The use of atomic sections to synchronize shared memory accesses between multiple threads is an alternative to lock-based programming. Atomic sections raise the level of abstraction for a programmer. Using atomic sections, the programmer does not correlate shared data with a protecting lock. Consequently, with locks gone, deadlocks are gone too. A software transactional memory (STM) library implements atomic sections with synchronization between threads in order to maintain correctness of the data, and achieve a high degree of runtime performance. A runtime instance of an atomic section is usually referred to as a transaction. Due to memory conflicts, the transactions may abort, which reduces the efficiency of concurrent systems, and increases computational expenses. In the absence of conflicts, transactions successfully commit by exposing changes to other threads. To reduce aborts, an STM has the flexibility to choose from multiple policies governing conflict detection and resolution. These policies specify when a transaction takes exclusive control of a memory address. An eager policy detects conflicts early, usually by trying to acquire a lock on encountering a store to a shared memory location. While this policy has the advantage of detecting doomed transactions early, it results in holding locks for a longer duration, potentially reducing concurrency. On the other hand, a lazy policy detects conflicts late, usually by trying to acquire locks at commit time. While this policy has the advantage of holding locks for a shorter duration, it may result in wasted work since doomed transactions are detected late.
Certain exemplary embodiments are described in the following detailed description and in reference to the drawings, in which:
The atomic section 102 is a block of code that appears to execute in an indivisible manner. The STM applications 116 are multi-threaded software applications that use shared memory locations 106. Each STM application 116 includes one or more atomic sections 102.
A single transaction 104 is a dynamic execution instance of a compiled atomic section 102. In STM systems, functions and references can be transactional. A function is transactional if it can be transitively called from an atomic section. A reference is transactional if it executes under the control of a transactional memory system.

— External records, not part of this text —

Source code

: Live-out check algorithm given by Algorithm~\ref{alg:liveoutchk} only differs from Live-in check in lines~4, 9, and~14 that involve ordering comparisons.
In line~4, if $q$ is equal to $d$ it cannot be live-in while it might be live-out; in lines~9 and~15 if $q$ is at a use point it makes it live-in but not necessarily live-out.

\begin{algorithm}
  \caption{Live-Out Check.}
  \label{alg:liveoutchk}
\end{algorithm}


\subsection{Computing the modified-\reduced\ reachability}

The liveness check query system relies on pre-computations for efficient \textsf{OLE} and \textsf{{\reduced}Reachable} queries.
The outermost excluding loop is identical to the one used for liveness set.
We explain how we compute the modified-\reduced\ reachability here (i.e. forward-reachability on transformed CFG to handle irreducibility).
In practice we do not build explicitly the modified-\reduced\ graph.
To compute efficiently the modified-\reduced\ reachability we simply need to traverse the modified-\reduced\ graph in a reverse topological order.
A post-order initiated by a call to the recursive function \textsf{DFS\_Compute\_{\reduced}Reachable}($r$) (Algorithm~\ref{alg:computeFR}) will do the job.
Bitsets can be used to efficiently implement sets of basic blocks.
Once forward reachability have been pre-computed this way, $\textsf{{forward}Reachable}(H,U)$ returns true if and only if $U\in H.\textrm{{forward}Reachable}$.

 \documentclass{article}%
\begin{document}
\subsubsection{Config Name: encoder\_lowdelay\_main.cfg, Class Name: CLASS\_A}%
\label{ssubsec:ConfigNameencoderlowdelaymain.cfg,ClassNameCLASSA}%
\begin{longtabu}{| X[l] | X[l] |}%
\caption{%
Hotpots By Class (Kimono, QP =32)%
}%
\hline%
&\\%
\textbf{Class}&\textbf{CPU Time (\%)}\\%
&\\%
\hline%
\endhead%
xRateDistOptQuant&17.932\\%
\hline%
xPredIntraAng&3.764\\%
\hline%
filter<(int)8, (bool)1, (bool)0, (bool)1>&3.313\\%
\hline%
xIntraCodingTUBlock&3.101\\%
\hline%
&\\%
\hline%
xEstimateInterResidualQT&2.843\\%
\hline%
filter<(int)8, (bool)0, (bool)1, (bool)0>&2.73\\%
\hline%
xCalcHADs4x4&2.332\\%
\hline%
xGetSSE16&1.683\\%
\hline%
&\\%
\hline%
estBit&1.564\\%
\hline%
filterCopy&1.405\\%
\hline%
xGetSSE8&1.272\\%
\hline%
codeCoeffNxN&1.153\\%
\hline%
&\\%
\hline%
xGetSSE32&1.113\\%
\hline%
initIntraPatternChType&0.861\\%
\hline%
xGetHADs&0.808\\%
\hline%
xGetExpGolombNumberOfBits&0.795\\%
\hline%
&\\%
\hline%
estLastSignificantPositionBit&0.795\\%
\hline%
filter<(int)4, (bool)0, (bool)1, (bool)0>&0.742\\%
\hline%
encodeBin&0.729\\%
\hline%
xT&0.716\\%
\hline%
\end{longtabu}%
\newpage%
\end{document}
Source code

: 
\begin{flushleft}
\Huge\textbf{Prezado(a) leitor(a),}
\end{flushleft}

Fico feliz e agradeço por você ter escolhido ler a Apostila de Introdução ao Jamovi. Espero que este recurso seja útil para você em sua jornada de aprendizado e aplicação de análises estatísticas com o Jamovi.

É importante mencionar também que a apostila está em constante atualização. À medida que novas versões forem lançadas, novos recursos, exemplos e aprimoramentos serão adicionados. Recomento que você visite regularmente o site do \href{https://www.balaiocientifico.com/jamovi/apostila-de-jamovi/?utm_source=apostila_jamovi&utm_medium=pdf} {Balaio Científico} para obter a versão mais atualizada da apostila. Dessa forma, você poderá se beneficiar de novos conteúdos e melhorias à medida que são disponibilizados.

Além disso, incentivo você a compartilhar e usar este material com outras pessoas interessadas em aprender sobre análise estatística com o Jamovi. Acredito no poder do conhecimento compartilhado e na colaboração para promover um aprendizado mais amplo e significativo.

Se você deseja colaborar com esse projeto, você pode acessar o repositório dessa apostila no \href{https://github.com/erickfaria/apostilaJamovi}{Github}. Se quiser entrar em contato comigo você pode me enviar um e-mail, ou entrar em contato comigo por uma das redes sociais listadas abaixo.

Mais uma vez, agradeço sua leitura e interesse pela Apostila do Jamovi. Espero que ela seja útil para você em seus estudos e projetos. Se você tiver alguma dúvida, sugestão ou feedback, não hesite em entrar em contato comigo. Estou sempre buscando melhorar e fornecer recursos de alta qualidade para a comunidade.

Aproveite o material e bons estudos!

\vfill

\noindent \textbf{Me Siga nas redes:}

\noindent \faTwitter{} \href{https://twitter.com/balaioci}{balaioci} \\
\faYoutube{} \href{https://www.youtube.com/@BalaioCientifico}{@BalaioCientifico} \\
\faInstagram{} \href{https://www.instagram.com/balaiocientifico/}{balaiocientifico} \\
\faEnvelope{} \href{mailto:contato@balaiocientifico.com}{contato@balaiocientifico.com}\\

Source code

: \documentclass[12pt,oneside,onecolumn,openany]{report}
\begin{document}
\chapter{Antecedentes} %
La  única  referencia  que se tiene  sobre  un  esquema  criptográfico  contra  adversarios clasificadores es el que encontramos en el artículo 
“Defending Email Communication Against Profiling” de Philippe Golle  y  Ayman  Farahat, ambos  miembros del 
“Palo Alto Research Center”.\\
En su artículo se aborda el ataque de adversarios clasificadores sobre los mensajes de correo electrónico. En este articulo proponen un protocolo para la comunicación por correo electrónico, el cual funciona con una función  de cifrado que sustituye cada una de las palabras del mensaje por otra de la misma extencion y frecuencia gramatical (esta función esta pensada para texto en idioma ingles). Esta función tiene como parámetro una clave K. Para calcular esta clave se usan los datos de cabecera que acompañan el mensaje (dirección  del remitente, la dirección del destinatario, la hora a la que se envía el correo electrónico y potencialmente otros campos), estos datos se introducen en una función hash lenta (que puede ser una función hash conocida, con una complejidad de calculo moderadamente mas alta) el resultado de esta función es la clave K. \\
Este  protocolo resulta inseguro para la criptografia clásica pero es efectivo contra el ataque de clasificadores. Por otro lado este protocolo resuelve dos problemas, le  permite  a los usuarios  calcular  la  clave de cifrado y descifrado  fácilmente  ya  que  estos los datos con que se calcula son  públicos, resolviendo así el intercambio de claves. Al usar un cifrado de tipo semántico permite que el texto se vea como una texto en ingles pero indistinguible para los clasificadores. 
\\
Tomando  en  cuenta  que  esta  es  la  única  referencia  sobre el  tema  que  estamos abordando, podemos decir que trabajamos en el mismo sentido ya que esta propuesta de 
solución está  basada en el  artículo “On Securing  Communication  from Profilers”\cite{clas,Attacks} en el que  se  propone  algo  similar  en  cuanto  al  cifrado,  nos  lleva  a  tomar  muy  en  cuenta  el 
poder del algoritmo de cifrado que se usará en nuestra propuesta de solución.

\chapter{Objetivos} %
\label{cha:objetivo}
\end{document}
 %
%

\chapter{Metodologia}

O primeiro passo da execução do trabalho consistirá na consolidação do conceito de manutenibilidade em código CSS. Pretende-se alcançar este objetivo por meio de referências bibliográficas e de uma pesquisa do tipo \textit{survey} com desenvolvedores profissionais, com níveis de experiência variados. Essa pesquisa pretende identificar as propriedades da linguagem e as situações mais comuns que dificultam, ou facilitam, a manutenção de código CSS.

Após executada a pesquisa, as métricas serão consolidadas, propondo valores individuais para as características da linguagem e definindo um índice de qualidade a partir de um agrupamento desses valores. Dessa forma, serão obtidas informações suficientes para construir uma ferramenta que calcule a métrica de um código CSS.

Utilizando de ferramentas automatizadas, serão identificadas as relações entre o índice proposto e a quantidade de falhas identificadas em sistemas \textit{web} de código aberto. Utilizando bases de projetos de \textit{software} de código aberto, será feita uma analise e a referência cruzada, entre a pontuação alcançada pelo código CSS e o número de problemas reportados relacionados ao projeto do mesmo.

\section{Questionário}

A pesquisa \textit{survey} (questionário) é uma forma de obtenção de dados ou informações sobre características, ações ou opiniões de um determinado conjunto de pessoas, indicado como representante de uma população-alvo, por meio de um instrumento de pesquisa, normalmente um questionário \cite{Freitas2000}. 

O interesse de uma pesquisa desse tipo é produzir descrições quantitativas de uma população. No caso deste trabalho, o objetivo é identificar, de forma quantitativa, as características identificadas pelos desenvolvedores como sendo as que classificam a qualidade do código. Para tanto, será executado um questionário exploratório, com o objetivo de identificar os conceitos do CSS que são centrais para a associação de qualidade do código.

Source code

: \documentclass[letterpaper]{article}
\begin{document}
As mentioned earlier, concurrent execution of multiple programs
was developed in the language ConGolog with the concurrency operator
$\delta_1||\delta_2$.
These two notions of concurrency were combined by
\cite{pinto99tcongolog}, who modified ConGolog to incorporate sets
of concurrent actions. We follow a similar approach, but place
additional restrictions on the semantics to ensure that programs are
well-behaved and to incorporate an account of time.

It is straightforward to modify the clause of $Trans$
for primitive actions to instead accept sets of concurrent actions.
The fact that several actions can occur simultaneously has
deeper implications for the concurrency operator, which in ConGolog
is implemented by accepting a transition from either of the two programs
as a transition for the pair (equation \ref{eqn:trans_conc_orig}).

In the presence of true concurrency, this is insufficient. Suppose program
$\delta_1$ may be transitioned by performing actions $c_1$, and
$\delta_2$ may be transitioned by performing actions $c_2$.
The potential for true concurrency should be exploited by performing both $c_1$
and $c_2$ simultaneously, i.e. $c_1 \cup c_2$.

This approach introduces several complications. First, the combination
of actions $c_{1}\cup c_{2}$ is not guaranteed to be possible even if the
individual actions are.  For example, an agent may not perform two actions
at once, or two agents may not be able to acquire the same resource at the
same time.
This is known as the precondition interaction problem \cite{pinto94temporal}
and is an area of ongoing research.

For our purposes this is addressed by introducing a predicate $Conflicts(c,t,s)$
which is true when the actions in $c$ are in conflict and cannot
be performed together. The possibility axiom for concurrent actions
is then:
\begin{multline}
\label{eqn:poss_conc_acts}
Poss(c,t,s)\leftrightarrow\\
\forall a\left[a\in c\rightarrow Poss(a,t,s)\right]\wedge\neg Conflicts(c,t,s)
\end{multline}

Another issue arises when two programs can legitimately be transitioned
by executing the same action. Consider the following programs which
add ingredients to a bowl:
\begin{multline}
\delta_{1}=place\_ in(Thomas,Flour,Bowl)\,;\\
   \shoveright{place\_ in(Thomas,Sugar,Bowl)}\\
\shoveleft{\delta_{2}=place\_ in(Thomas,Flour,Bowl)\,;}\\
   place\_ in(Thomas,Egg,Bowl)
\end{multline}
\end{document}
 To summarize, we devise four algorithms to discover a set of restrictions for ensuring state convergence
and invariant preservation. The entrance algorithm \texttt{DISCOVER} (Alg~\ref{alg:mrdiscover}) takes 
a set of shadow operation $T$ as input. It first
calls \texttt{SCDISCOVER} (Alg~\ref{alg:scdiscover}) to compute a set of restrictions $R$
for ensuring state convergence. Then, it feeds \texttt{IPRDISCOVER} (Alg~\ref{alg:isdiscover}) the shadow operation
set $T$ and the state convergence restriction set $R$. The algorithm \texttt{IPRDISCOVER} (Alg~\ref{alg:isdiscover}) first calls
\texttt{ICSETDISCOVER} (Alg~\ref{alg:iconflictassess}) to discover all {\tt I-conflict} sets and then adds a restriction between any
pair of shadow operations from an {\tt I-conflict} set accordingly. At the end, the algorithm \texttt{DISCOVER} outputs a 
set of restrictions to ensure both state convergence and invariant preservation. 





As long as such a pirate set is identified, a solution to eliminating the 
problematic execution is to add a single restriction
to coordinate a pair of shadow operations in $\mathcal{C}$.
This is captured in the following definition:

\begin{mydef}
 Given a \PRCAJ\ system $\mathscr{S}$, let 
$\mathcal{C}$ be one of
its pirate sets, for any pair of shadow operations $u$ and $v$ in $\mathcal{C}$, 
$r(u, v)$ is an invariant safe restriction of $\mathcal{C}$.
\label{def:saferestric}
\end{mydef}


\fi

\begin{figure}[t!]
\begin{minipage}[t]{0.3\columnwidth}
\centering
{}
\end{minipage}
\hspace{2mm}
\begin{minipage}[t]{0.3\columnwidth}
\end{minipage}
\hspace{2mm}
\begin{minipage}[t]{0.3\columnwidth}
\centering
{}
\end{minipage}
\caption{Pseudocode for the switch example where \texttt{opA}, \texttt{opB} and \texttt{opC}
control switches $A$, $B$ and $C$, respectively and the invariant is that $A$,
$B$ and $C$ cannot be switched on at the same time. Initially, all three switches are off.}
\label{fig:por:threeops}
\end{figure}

The SR 118 is a transactional load or store in the intermediate representation (IR) of an application 116. The intermediate representation of an application 116 refers to a translation of a program that is usable by a compiler for code generation. As referred to herein, a read or write memory reference is transactional, unless specified otherwise.
STM systems execute transactions 104, all of which use a shared memory, concurrently. Aborts may arise from memory conflicts between different transactions 104. Memory conflicts occur when two different transactions 104 reference, or appear to reference, the same shared memory location 106, and at least one of the references is a write.
A transaction 104 is implemented using the ORECs 108, policies 110, victims 112, and aborters 114. For every shared memory location 106 that the transaction 104 updates, a corresponding OREC 108 is acquired. In an embodiment, an OREC may just be a lock. The OREC 108 gives the transaction 104 exclusive control of the shared memory location 106. The transaction 104 may acquire the OREC 108 for a shared memory location 106 at a time specified by either an eager or lazy ownership acquire policy 110.
An abort involves two memory references: the victim 112 of the abort and the aborter 114. Typically, the transaction 104 aborts because execution of one transaction 104 cannot complete a load or store memory reference. In such a case, the memory reference in the transaction 104 that cannot complete is the victim 112. Further, the aborter 114 is the memory reference in another different transaction that prevented the victim 112 from proceeding.
A memory conflict may be detected, depending on the policy 110, either early or late during execution of the transaction 104. If the policy 110 is eager, the memory conflict is detected early. If the policy 110 is lazy, the memory conflict is detected late.
For a given atomic section 102, it is hard to tell in advance which policy performs better. With an eager policy, wasted work is avoided if the transaction 104 will abort, but on the downside, the lock is held longer, which potentially reduces concurrency. On the other hand, using a lazy policy delays lock acquisition, thereby producing a small contention window at commit time alone. However, the lazy policy can result in a lot of wasted work if the transaction 104 aborts.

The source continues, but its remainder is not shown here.